At Christmas, Johann ordered a pig slaughtered and had a court butcher make holiday wurst. The court musicians served at midnight Mass in the chapel, the Archbishop Elector presiding, the bodyguards and the regiment appearing in full dress, the choir hoping to shine on the most joyous of holidays. After the services ended with volleys of muskets and cannons, Johann and his friends tramped home in the cold and sat down to wine, punch, coffee, a table heaped with food, and singing and playing.8 One thing seems to have been appreciated about Johann and Maria van Beethoven: they knew how to throw a party.

NOTES FOR EXCERPT

1 Wetzstein/Fischer, 45–46. Again, memories of Ludwig van Beethoven’s first thirteen or so years that appear in Gottfried Fischer’s memoir would have largely come from his sister Cäcilie, because Gottfried was born ten years after Ludwig, and Cäcilie eight years before.

2 To a degree, this is speculation about Johann’s goals for his son, based on old Ludwig’s training of Johann, which would have been his model – but with the added element that Ludwig the younger was far more talented than his father and was trained as a keyboard soloist rather than as a singer.

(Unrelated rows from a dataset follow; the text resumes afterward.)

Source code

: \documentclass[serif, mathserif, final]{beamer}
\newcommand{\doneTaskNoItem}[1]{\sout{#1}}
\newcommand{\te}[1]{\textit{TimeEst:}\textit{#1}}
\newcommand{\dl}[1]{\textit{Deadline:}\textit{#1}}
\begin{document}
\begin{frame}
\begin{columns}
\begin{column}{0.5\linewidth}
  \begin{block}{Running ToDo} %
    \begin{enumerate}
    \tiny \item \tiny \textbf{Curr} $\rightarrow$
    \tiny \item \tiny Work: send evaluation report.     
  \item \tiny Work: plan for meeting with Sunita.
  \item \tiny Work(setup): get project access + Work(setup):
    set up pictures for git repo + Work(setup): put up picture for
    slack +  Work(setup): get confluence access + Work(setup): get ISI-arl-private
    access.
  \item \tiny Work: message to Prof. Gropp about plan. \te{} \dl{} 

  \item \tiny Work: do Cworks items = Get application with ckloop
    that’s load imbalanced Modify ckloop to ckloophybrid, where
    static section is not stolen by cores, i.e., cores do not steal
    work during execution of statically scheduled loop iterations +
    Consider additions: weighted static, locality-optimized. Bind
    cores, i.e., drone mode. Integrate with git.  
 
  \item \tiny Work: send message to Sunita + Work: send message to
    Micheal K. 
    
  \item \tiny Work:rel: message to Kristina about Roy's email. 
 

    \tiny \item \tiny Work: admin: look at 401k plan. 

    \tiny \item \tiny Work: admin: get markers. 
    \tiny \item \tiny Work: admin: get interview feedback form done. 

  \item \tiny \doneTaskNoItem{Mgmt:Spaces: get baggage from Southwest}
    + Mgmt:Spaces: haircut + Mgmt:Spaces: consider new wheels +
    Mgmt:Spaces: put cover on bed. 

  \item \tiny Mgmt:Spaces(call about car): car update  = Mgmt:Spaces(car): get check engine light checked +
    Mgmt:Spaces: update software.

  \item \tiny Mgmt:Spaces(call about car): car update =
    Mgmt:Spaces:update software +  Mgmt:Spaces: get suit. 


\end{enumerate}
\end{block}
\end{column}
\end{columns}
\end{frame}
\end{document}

3 Wetzstein/Fischer, 46-47.

4 Skowroneck, “Keyboard Instruments,” 154–57. He points out that Johann sometimes forced Ludwig to play in the middle of the night. This implies he was playing the quiet clavichord so as not to disturb the Fischer family one floor below.

5 Wetzstein/Fischer, 22.

6 Ibid., 57–58. This story also shows that Johann, like his son, honored old Ludwig’s memory.

7 Ibid., 65–66.

8 Solomon, “Economic Circumstances,” 11.

WORKS CITED FOR EXCERPT

Burnham, Scott, and Michael P. Steinberg, eds. “Beethoven and His World.” Princeton: Princeton University Press, 2000.

Skowroneck, Tilman. “Keyboard Instruments of the Young Beethoven.” In Burnham and Steinberg, “Beethoven and His World.”

Solomon, Maynard.”Economic Circumstances of the Beethoven Household in Bonn.” Journal of the American Musicological Society 50, nos. 2-3 (Summer-Fall 1997): 331 – 51.

Wetzstein, Margot, ed. “Familie Beethoven im kurfürstlichen Bonn: Neuauflage nach den Aufzeichnungen des Bonner Bäckermeisters Gottfried Fischer.” Bonn: Verlag Beethoven-Haus, 2006. In the notes, called “Wetzstein/Fischer.”